* **Work request**
Could you retype the entries below exactly, omitting every picture?

Plain-text document sources:
* * * *

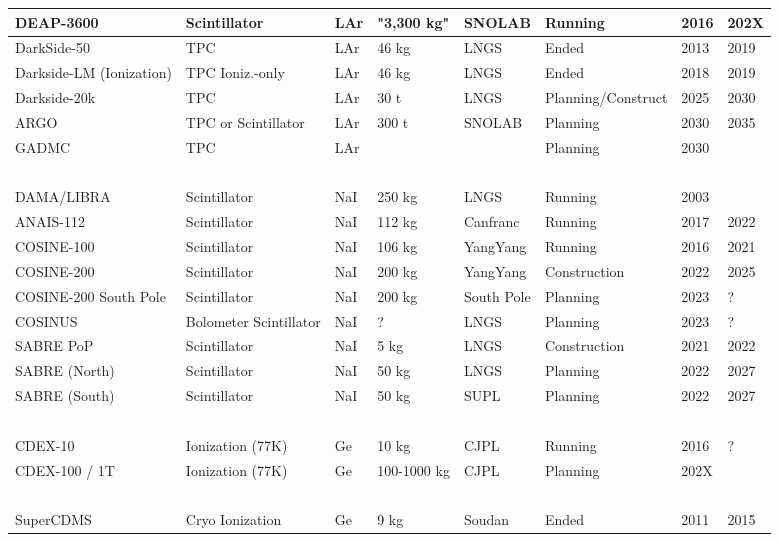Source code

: \begin{table}[!ht]
\begin{tabular}{|l|l|l|l|l|l|l|l|}
        DEAP-3600 & Scintillator & LAr & "3,300 kg" & SNOLAB & Running & 2016 & 202X \\ \hline
        DarkSide-50 & TPC & LAr & 46 kg & LNGS & Ended & 2013 & 2019 \\ \hline
        Darkside-LM (Ionization) & TPC Ioniz.-only & LAr & 46 kg & LNGS & Ended & 2018 & 2019 \\ \hline
        Darkside-20k & TPC & LAr & 30 t & LNGS & Planning/Construct & 2025 & 2030 \\ \hline
        ARGO & TPC or Scintillator & LAr & 300 t & SNOLAB & Planning & 2030 & 2035 \\ \hline
        GADMC & TPC & LAr & ~ & ~ & Planning & 2030 & ~ \\ \hline
        ~ & ~ & ~ & ~ & ~ & ~ & ~ & ~ \\ \hline
        DAMA/LIBRA & Scintillator & NaI & 250 kg & LNGS & Running & 2003 & ~ \\ \hline
        ANAIS-112 & Scintillator & NaI & 112 kg & Canfranc & Running & 2017 & 2022 \\ \hline
        COSINE-100 & Scintillator & NaI & 106 kg & YangYang & Running & 2016 & 2021 \\ \hline
        COSINE-200 & Scintillator & NaI & 200 kg & YangYang & Construction & 2022 & 2025 \\ \hline
        COSINE-200 South Pole & Scintillator & NaI & 200 kg & South Pole & Planning & 2023 & ? \\ \hline
        COSINUS & Bolometer Scintillator & NaI & ? & LNGS & Planning & 2023 & ? \\ \hline
        SABRE PoP & Scintillator & NaI & 5 kg & LNGS & Construction & 2021 & 2022 \\ \hline
        SABRE (North) & Scintillator & NaI & 50 kg & LNGS & Planning & 2022 & 2027 \\ \hline
        SABRE (South) & Scintillator & NaI & 50 kg & SUPL & Planning & 2022 & 2027 \\ \hline
        ~ & ~ & ~ & ~ & ~ & ~ & ~ & ~ \\ \hline
        CDEX-10 & Ionization (77K) & Ge & 10 kg & CJPL & Running & 2016 & ? \\ \hline
        CDEX-100 / 1T & Ionization (77K) & Ge & 100-1000 kg & CJPL & Planning & 202X & ~ \\ \hline
        ~ & ~ & ~ & ~ & ~ & ~ & ~ & ~ \\ \hline
        SuperCDMS & Cryo Ionization & Ge & 9 kg & Soudan & Ended & 2011 & 2015 \\ \hline

\end{tabular}
\end{table}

* * * *

* **Response to this exercise**
Source code

: \begin{table}[!ht]
\begin{tabular}{|l|l|l|l|l|l|l|l|}
        DEAP-3600 & Scintillator & LAr & "3,300 kg" & SNOLAB & Running & 2016 & 202X \\ \hline
        DarkSide-50 & TPC & LAr & 46 kg & LNGS & Ended & 2013 & 2019 \\ \hline
        Darkside-LM (Ionization) & TPC Ioniz.-only & LAr & 46 kg & LNGS & Ended & 2018 & 2019 \\ \hline
        Darkside-20k & TPC & LAr & 30 t & LNGS & Planning/Construct & 2025 & 2030 \\ \hline
        ARGO & TPC or Scintillator & LAr & 300 t & SNOLAB & Planning & 2030 & 2035 \\ \hline
        GADMC & TPC & LAr & ~ & ~ & Planning & 2030 & ~ \\ \hline
        ~ & ~ & ~ & ~ & ~ & ~ & ~ & ~ \\ \hline
        DAMA/LIBRA & Scintillator & NaI & 250 kg & LNGS & Running & 2003 & ~ \\ \hline
        ANAIS-112 & Scintillator & NaI & 112 kg & Canfranc & Running & 2017 & 2022 \\ \hline
        COSINE-100 & Scintillator & NaI & 106 kg & YangYang & Running & 2016 & 2021 \\ \hline
        COSINE-200 & Scintillator & NaI & 200 kg & YangYang & Construction & 2022 & 2025 \\ \hline
        COSINE-200 South Pole & Scintillator & NaI & 200 kg & South Pole & Planning & 2023 & ? \\ \hline
        COSINUS & Bolometer Scintillator & NaI & ? & LNGS & Planning & 2023 & ? \\ \hline
        SABRE PoP & Scintillator & NaI & 5 kg & LNGS & Construction & 2021 & 2022 \\ \hline
        SABRE (North) & Scintillator & NaI & 50 kg & LNGS & Planning & 2022 & 2027 \\ \hline
        SABRE (South) & Scintillator & NaI & 50 kg & SUPL & Planning & 2022 & 2027 \\ \hline
        ~ & ~ & ~ & ~ & ~ & ~ & ~ & ~ \\ \hline
        CDEX-10 & Ionization (77K) & Ge & 10 kg & CJPL & Running & 2016 & ? \\ \hline
        CDEX-100 / 1T & Ionization (77K) & Ge & 100-1000 kg & CJPL & Planning & 202X & ~ \\ \hline
        ~ & ~ & ~ & ~ & ~ & ~ & ~ & ~ \\ \hline
        SuperCDMS & Cryo Ionization & Ge & 9 kg & Soudan & Ended & 2011 & 2015 \\ \hline

\end{tabular}
\end{table}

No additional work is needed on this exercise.